Exactly reproduce the line containing "Some scripts also" together with every line after it, through the end of the entries, and give nothing more.

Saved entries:
□ □ □ □ □
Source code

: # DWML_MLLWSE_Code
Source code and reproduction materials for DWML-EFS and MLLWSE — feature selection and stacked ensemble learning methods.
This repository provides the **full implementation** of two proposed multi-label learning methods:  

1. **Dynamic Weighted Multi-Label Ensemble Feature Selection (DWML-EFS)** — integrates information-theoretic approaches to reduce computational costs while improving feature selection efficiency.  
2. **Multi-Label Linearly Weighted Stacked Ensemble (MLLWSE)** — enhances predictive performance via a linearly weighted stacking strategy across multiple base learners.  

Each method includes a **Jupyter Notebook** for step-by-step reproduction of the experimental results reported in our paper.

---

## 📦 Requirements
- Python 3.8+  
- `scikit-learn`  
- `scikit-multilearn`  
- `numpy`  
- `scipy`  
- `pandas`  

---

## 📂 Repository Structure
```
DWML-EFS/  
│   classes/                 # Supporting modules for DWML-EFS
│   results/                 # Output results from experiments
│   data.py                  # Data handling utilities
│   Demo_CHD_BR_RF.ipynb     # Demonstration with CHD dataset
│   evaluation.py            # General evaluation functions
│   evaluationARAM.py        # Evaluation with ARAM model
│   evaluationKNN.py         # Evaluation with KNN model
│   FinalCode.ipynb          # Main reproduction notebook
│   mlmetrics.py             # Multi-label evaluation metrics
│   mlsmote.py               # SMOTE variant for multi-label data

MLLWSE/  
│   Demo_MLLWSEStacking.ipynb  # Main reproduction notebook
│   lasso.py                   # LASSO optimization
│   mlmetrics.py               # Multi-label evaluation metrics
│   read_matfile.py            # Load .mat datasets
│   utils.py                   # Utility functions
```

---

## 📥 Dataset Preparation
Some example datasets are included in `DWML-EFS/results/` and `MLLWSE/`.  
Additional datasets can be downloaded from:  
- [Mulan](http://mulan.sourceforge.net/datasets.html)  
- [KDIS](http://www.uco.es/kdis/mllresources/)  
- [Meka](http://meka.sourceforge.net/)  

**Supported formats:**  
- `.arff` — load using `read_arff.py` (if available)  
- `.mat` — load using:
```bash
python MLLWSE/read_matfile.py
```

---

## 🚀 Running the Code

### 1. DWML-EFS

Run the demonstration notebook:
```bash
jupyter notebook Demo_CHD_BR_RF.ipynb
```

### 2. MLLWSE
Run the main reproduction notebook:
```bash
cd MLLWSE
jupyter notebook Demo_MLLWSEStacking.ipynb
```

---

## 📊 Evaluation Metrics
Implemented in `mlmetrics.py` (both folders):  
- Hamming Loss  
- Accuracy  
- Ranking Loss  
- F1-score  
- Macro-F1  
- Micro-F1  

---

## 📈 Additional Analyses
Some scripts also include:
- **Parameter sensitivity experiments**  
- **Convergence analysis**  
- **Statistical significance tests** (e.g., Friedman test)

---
□ □ □ □ □
RESULT FOR THIS TASK =
Some scripts also include:
- **Parameter sensitivity experiments**  
- **Convergence analysis**  
- **Statistical significance tests** (e.g., Friedman test)

---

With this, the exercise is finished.